Fort Smith arts high school one step closer to reality – Talk Business & Politics


Arkansas’ Charter Authorizing Panel approved the charter school application for the Institute for the Creative Arts at its meeting Tuesday (Nov. 14) opening the door for Arkansas’ first performing and visual arts high school to be located in Fort Smith.

The school still has to receive formal approval from the Arkansas Department of Education at its December meeting, scheduled for Dec. 14-15.


The new school will be housed in the Community School of the Arts’ (CSA) new 40,000-square-foot Center for Creative Art building under construction just north of the U.S. Marshals Museum along the Arkansas River.

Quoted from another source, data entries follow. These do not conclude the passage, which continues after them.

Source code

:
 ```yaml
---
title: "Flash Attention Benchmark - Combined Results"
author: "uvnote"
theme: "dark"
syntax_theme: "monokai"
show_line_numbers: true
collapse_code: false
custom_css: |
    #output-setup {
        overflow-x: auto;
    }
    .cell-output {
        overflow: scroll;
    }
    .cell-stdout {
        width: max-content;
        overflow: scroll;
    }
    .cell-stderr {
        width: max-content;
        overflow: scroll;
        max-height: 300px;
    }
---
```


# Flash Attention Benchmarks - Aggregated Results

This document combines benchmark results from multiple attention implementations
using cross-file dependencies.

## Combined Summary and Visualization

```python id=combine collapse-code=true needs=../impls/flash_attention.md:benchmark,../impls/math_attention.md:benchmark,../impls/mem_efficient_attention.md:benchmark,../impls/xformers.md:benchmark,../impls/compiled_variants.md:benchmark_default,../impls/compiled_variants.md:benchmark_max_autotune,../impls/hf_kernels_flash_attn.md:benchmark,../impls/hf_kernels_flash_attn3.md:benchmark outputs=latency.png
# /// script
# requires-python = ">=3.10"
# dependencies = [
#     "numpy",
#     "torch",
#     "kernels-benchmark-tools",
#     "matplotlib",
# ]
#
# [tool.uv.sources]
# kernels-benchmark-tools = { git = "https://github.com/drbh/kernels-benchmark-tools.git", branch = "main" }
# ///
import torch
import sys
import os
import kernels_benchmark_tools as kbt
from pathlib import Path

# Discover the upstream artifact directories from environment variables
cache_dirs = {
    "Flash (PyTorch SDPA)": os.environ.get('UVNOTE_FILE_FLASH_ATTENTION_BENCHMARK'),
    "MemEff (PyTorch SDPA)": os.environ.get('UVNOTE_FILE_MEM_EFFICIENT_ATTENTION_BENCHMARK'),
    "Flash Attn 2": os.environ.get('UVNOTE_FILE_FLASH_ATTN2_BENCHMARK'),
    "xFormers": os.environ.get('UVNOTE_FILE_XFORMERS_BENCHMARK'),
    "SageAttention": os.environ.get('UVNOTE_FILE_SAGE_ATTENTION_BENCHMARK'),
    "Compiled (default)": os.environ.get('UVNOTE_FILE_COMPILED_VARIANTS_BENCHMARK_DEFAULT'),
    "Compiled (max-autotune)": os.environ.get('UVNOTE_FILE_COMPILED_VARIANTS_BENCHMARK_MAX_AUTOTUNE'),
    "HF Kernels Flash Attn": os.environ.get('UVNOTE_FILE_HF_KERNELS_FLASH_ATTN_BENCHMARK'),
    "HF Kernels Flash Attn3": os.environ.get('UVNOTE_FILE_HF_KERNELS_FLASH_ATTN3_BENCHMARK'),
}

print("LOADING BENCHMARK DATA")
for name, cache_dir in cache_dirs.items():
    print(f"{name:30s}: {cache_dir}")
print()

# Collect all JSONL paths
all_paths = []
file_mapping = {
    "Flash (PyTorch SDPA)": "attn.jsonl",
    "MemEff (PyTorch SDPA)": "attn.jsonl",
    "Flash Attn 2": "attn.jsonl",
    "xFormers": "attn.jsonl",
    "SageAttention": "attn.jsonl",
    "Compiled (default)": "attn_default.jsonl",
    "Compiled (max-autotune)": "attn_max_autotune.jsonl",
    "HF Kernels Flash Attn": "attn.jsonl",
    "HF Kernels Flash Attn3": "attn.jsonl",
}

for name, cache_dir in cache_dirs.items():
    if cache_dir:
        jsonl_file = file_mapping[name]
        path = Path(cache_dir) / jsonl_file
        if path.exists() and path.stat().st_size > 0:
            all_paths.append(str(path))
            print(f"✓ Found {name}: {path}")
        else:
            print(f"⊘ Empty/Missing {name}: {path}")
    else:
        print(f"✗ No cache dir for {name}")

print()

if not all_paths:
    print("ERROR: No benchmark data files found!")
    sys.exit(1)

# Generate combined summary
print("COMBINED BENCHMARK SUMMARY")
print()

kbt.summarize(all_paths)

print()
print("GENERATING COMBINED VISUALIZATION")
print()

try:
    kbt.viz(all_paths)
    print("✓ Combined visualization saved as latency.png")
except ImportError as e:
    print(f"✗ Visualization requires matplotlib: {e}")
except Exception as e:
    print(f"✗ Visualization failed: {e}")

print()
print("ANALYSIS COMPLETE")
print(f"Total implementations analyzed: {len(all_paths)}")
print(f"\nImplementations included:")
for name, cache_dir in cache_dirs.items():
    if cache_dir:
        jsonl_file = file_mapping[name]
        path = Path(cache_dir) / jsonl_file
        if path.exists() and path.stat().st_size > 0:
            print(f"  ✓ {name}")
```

“I support the charter application for the Institute for Creative Arts. The opportunity to add an additional school model to the community is a value add for families and students in an ever-emerging field in the state,” said Kim Davis, panel board member.

The school plans to open for grades 9-11 in fall 2024 with 200-250 students, said Dr. Rosilee Russell, founder and executive director. The first year, the school won’t have a 12th grade, but that grade will be added the following year when the first year of 11th graders moves up a grade. The goal is to have 350 students the second year, 400 the third and max at 500 in the fourth year, according to the charter application.

Though the school will be located in Fort Smith, the application says it will draw students from Alma, Booneville, Cedarville, Charleston, County Line, Fort Smith, Greenwood, Hackett, Johnson County Westside, Lavaca, Magazine, Mansfield, Mountainburg, Mulberry/Pleasant View, Ozark, Paris, Scranton, Van Buren, Waldron and Westfork school districts.

The Center was initially planned to house arts programs for young children through high school students and adults. While after school programs are still planned, earlier plans called for the Center to be home to specialized programs for high school students that would operate daily as students attend from regional school districts and receive high school credits at their participating school.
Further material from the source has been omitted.